Donald Trump plans to split time between White House and his Manhattan penthouse: Report
Donald Trump may not live in the White House full-time after assuming the US Presidency in January and is discussing with his advisers about splitting his time between Washington and his penthouse apartment in Manhattan, a media report said.
Washington: Donald Trump may not live in the White House full-time after assuming the US Presidency in January and is discussing with his advisers about splitting his time between Washington and his penthouse apartment in Manhattan, a media report said.
Trump advisers say the President-elect was "shocked" when he won the election, according to a report in the New York Times and is now contemplating how many days a week he will have to stay in the White House since he is extremely fond of his sprawling and luxurious penthouse apartment, decorated in 24-karat gold and expensive marble, in Trump Tower on the posh Fifth Avenue in New York.
"Trump, a homebody who often flew several hours late at night during the campaign so he could wake up in his own bed in Trump Tower, is talking with his advisers about how many nights a week he will spend in the White House. He has told them he would like to do what he is used to, which is spending time in New York when he can," a report in the New York Times said.
While the future first lady Melania Trump is expected to move to Washington, the couple's 10-year-old son Barron is midway through a school year in New York and it is unclear when the move would happen.
The New York Times report said questions about how Trump would divide his time between New York and Washington reflect Trump coming to grips with the fact that his life is about to change radically.
Trump's advisers say he might spend most of the week in Washington, much like members of Congress, and return to Trump Tower or his golf course in New Jersey or his Mar-a-Lago estate in Palm Beach on weekends.

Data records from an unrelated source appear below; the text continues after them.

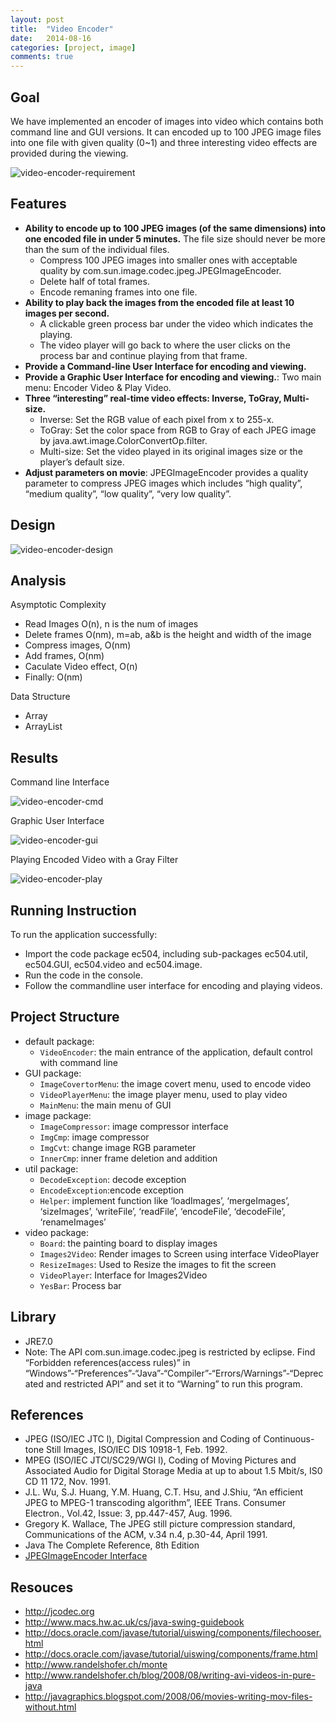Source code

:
 ```yaml
---
layout: post
title:  "Video Encoder"
date:   2014-08-16
categories: [project, image]
comments: true
---
```


## Goal

We have implemented an encoder of images into video which contains both command line and GUI versions. 
It can encoded up to 100 JPEG image files into one file with given quality (0~1) and three interesting video effects are provided during the viewing.

![video-encoder-requirement](/source/img/video-encoder-requirement.png)

## Features

- **Ability to encode up to 100 JPEG images (of the same dimensions) into one encoded file in under 5 minutes.** The file size should never be more than the sum of the individual files.
  - Compress 100 JPEG images into smaller ones with acceptable quality by com.sun.image.codec.jpeg.JPEGImageEncoder.
  - Delete half of total frames.
  - Encode remaning frames into one file.
- **Ability to play back the images from the encoded file at least 10 images per second.**
  - A clickable green process bar under the video which indicates the playing.
  - The video player will go back to where the user clicks on the process bar and continue playing from that frame.
- **Provide a Command-line User Interface for encoding and viewing.**
- **Provide a Graphic User Interface for encoding and viewing.**: Two main menu: Encoder Video & Play Video.
- **Three “interesting” real-time video effects: Inverse, ToGray, Multi-size.**
  - Inverse: Set the RGB value of each pixel from x to 255-x.
  - ToGray: Set the color space from RGB to Gray of each JPEG image by java.awt.image.ColorConvertOp.filter.
  - Multi-size: Set the video played in its original images size or the player’s default size.
- **Adjust parameters on movie**: JPEGImageEncoder provides a quality parameter to compress JPEG images which includes “high quality”, “medium quality”, “low quality”, “very low quality”.

## Design

![video-encoder-design](/source/img/video-encoder-design.png)

## Analysis

Asymptotic Complexity

- Read Images O(n), n is the num of images
- Delete frames O(nm), m=ab, a&b is the height and width of the image
- Compress images, O(nm)
- Add frames, O(nm)
- Caculate Video effect, O(n)
- Finally: O(nm)

Data Structure

- Array
- ArrayList<BufferedImage>

## Results

Command line Interface

![video-encoder-cmd](/source/img/video-encoder-cmd.png)

Graphic User Interface

![video-encoder-gui](/source/img/video-encoder-gui.png)

Playing Encoded Video with a Gray Filter

![video-encoder-play](/source/img/video-encoder-play.png)

## Running Instruction

To run the application successfully:

- Import the code package ec504, including sub-packages ec504.util, ec504.GUI, ec504.video and ec504.image.
- Run the code in the console.
- Follow the commandline user interface for encoding and playing videos.

## Project Structure

- default package:
  - `VideoEncoder`: the main entrance of the application, default control with command line
- GUI package:
  - `ImageCovertorMenu`: the image covert menu, used to encode video
  - `VideoPlayerMenu`: the image player menu, used to play video
  - `MainMenu`: the main menu of GUI
- image package:
  - `ImageCompressor`: image compressor interface
  - `ImgCmp`: image compressor
  - `ImgCvt`: change image RGB parameter
  - `InnerCmp`: inner frame deletion and addition
- util package:
  - `DecodeException`: decode exception
  - `EncodeException`:encode exception
  - `Helper`: implement function like ‘loadImages’, ‘mergeImages’, ‘sizeImages’, ‘writeFile’, ‘readFile’, ‘encodeFile’, ‘decodeFile’, ‘renameImages’
- video package:
  - `Board`: the painting board to display images
  - `Images2Video`: Render images to Screen using interface VideoPlayer
  - `ResizeImages`: Used to Resize the images to fit the screen
  - `VideoPlayer`: Interface for Images2Video
  - `YesBar`: Process bar
  
## Library

- JRE7.0
- Note: The API com.sun.image.codec.jpeg is restricted by eclipse. Find “Forbidden references(access rules)” in “Windows”-“Preferences”-“Java”-“Compiler”-“Errors/Warnings”-“Deprecated and restricted API” and set it to “Warning” to run this program.

## References

- JPEG (ISO/IEC JTC l), Digital Compression and Coding of Continuous-tone Still Images, ISO/IEC DIS 10918-1, Feb. 1992.
- MPEG (ISO/IEC JTCl/SC29/WGI l), Coding of Moving Pictures and Associated Audio for Digital Storage Media at up to about 1.5 Mbit/s, IS0 CD 11 172, Nov. 1991.
- J.L. Wu, S.J. Huang, Y.M. Huang, C.T. Hsu, and J.Shiu, “An efficient JPEG to MPEG-1 transcoding algorithm”, IEEE Trans. Consumer Electron., Vol.42, Issue: 3, pp.447-457, Aug. 1996.
- Gregory K. Wallace, The JPEG still picture compression standard, Communications of the ACM, v.34 n.4, p.30-44, April 1991.
- Java The Complete Reference, 8th Edition
- [JPEGImageEncoder Interface](<http://courses.cs.washington.edu/courses/cse341/98au/java/jdk1.2beta4/docs/api/com/sun/image/codec/jpeg/JPEGImageEncoder.html>)

## Resouces

- <http://jcodec.org>
- <http://www.macs.hw.ac.uk/cs/java-swing-guidebook>
- <http://docs.oracle.com/javase/tutorial/uiswing/components/filechooser.html>
- <http://docs.oracle.com/javase/tutorial/uiswing/components/frame.html>
- <http://www.randelshofer.ch/monte>
- <http://www.randelshofer.ch/blog/2008/08/writing-avi-videos-in-pure-java>
- <http://javagraphics.blogspot.com/2008/06/movies-writing-mov-files-without.html>

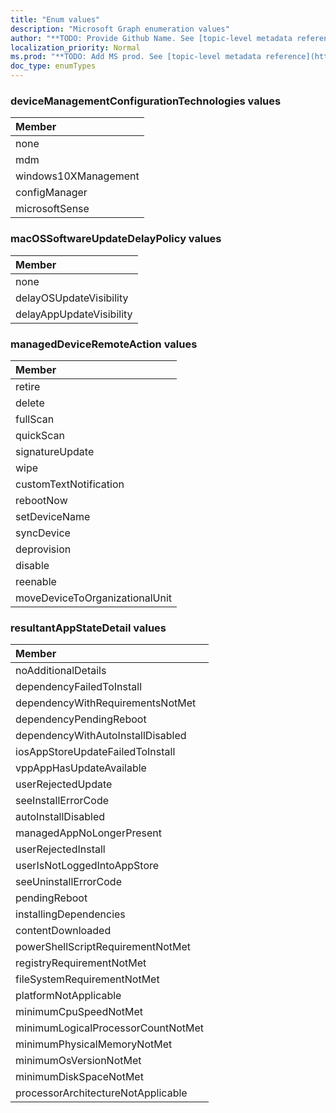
 ```yaml
---
title: "Enum values"
description: "Microsoft Graph enumeration values"
author: "**TODO: Provide Github Name. See [topic-level metadata reference](https://msgo.azurewebsites.net/add/document/guidelines/metadata.html#topic-level-metadata)**"
localization_priority: Normal
ms.prod: "**TODO: Add MS prod. See [topic-level metadata reference](https://msgo.azurewebsites.net/add/document/guidelines/metadata.html#topic-level-metadata)**"
doc_type: enumTypes
---
```


### deviceManagementConfigurationTechnologies values 



|Member|
|:---|
|none|
|mdm|
|windows10XManagement|
|configManager|
|microsoftSense|

### macOSSoftwareUpdateDelayPolicy values 



|Member|
|:---|
|none|
|delayOSUpdateVisibility|
|delayAppUpdateVisibility|

### managedDeviceRemoteAction values 



|Member|
|:---|
|retire|
|delete|
|fullScan|
|quickScan|
|signatureUpdate|
|wipe|
|customTextNotification|
|rebootNow|
|setDeviceName|
|syncDevice|
|deprovision|
|disable|
|reenable|
|moveDeviceToOrganizationalUnit|

### resultantAppStateDetail values 



|Member|
|:---|
|noAdditionalDetails|
|dependencyFailedToInstall|
|dependencyWithRequirementsNotMet|
|dependencyPendingReboot|
|dependencyWithAutoInstallDisabled|
|iosAppStoreUpdateFailedToInstall|
|vppAppHasUpdateAvailable|
|userRejectedUpdate|
|seeInstallErrorCode|
|autoInstallDisabled|
|managedAppNoLongerPresent|
|userRejectedInstall|
|userIsNotLoggedIntoAppStore|
|seeUninstallErrorCode|
|pendingReboot|
|installingDependencies|
|contentDownloaded|
|powerShellScriptRequirementNotMet|
|registryRequirementNotMet|
|fileSystemRequirementNotMet|
|platformNotApplicable|
|minimumCpuSpeedNotMet|
|minimumLogicalProcessorCountNotMet|
|minimumPhysicalMemoryNotMet|
|minimumOsVersionNotMet|
|minimumDiskSpaceNotMet|
|processorArchitectureNotApplicable|

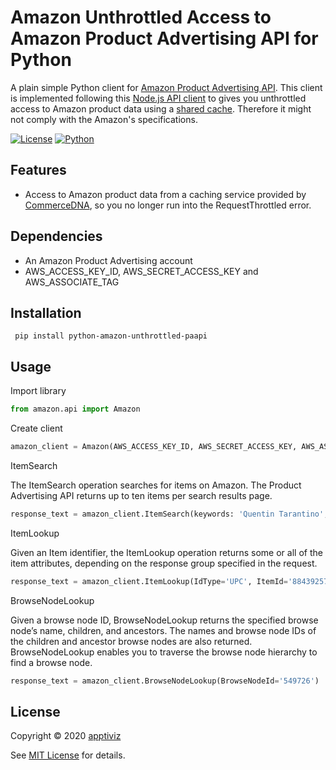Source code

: Amazon Unthrottled Access to Amazon Product Advertising API for Python
=======================================================
A plain simple Python client for [Amazon Product Advertising API](https://docs.aws.amazon.com/AWSECommerceService/latest/DG/Welcome.html). This client is implemented following this [Node.js API client](https://www.npmjs.com/package/amazon-unthrottled-api) to gives you unthrottled access to Amazon product data using a [shared cache](https://www.commercedna.com/). Therefore it might not comply with the Amazon's specifications.



[![License](https://img.shields.io/badge/License-MIT-%23e83633)](https://github.com/sergioteula/python-amazon-paapi/blob/master/LICENSE)
[![Python](https://img.shields.io/badge/Python-3.x-%231182C2)](https://www.python.org/)


Features
--------
* Access to Amazon product data from a caching service provided by [CommerceDNA](https://www.commercedna.com/), so you no longer run into the RequestThrottled error.


Dependencies
--------------
* An Amazon Product Advertising account
* AWS_ACCESS_KEY_ID, AWS_SECRET_ACCESS_KEY and AWS_ASSOCIATE_TAG


Installation
-------------
     pip install python-amazon-unthrottled-paapi


Usage
-----
Import library

```python
from amazon.api import Amazon
```


Create client

```python
amazon_client = Amazon(AWS_ACCESS_KEY_ID, AWS_SECRET_ACCESS_KEY, AWS_ASSOCIATE_TAG)
```


ItemSearch

The ItemSearch operation searches for items on Amazon. The Product Advertising API returns up to ten items per search results page.

```python
response_text = amazon_client.ItemSearch(keywords: 'Quentin Tarantino', searchIndex: 'DVD')
```

ItemLookup

Given an Item identifier, the ItemLookup operation returns some or all of the item attributes, depending on the response group specified in the request.

```python
response_text = amazon_client.ItemLookup(IdType='UPC', ItemId='884392579524')
```

BrowseNodeLookup

Given a browse node ID, BrowseNodeLookup returns the specified browse node’s name, children, and ancestors. The names and browse node IDs of the children and ancestor browse nodes are also returned. BrowseNodeLookup enables you to traverse the browse node hierarchy to find a browse node.

```python
response_text = amazon_client.BrowseNodeLookup(BrowseNodeId='549726')
```


License
-------
Copyright &copy; 2020 [apptiviz](https://www.apptiviz.com)

See [MIT License](LICENSE) for details.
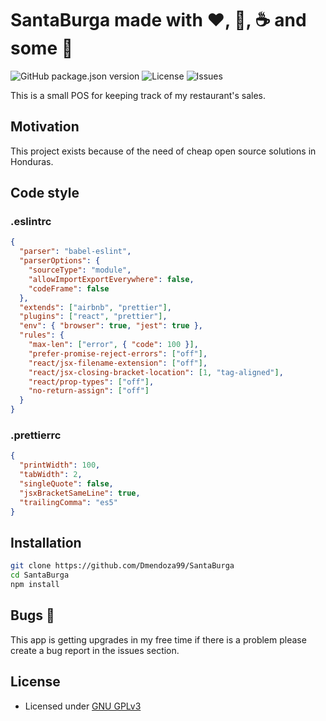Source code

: # SantaBurga made with :heart:, :hamburger:, :coffee: and some :beer:

![GitHub package.json version](https://img.shields.io/github/package-json/v/Dmendoza99/SantaBurga) ![License](https://img.shields.io/github/license/Dmendoza99/SantaBurga.svg) ![Issues](https://img.shields.io/github/issues/Dmendoza99/SantaBurga.svg)

This is a small POS for keeping track of my restaurant's sales.

## Motivation

This project exists because of the need of cheap open source solutions in Honduras.

## Code style
### .eslintrc

```json
{
  "parser": "babel-eslint",
  "parserOptions": {
    "sourceType": "module",
    "allowImportExportEverywhere": false,
    "codeFrame": false
  },
  "extends": ["airbnb", "prettier"],
  "plugins": ["react", "prettier"],
  "env": { "browser": true, "jest": true },
  "rules": {
    "max-len": ["error", { "code": 100 }],
    "prefer-promise-reject-errors": ["off"],
    "react/jsx-filename-extension": ["off"],
    "react/jsx-closing-bracket-location": [1, "tag-aligned"],
    "react/prop-types": ["off"],
    "no-return-assign": ["off"]
  }
}
```

### .prettierrc

```json
{
  "printWidth": 100,
  "tabWidth": 2,
  "singleQuote": false,
  "jsxBracketSameLine": true,
  "trailingComma": "es5"
}
```

## Installation

```bash
git clone https://github.com/Dmendoza99/SantaBurga
cd SantaBurga
npm install
```

## Bugs 🐛

This app is getting upgrades in my free time if there is a problem please create a bug report in the issues section.

## License

- Licensed under [GNU GPLv3](https://github.com/Dmendoza99/SantaBurga/blob/master/LICENSE)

The report added that returning home to Trump Tower from the White House may not be Trump's only embrace of the familiar. His aides have said he has also expressed interest in continuing to hold the large rallies that were a staple of his candidacy.
"He likes the instant gratification and adulation that the cheering crowds provide, and his aides are discussing how they might accommodate his demand," it said.
The report added that Trump's advisers hold out the possibility that the president-elect may spend more time in the White House as he grows less overwhelmed and more comfortable in the job.
The real estate billionaire has spent most of the last three decades "cosseted" within Trump Tower, an empowering high-rise where his apartment is on the 58th floor, and a designated elevator takes him from there to his office on the 26th floor.
The report added that Mr Trump wakes at 5 most mornings, reads The New York Post, The New York Times and a handful of other newspapers, and tunes into the morning television news shows.
Trump's affection for his penthouse apartment runs deep as his biographer, Michael D'Antonio, learned when he invited him inside the three-story unit in 2014 for an extended interview.
Trump has described the apartment less as a home than a tribute to his own self-image.
"I really wanted to see if it could be done," Trump has said as he showed D'Antonio around the apartment. "This is a very complex unit. Building this unit, if you look at the columns and the carvings, this building, this unit was harder than building the building itself."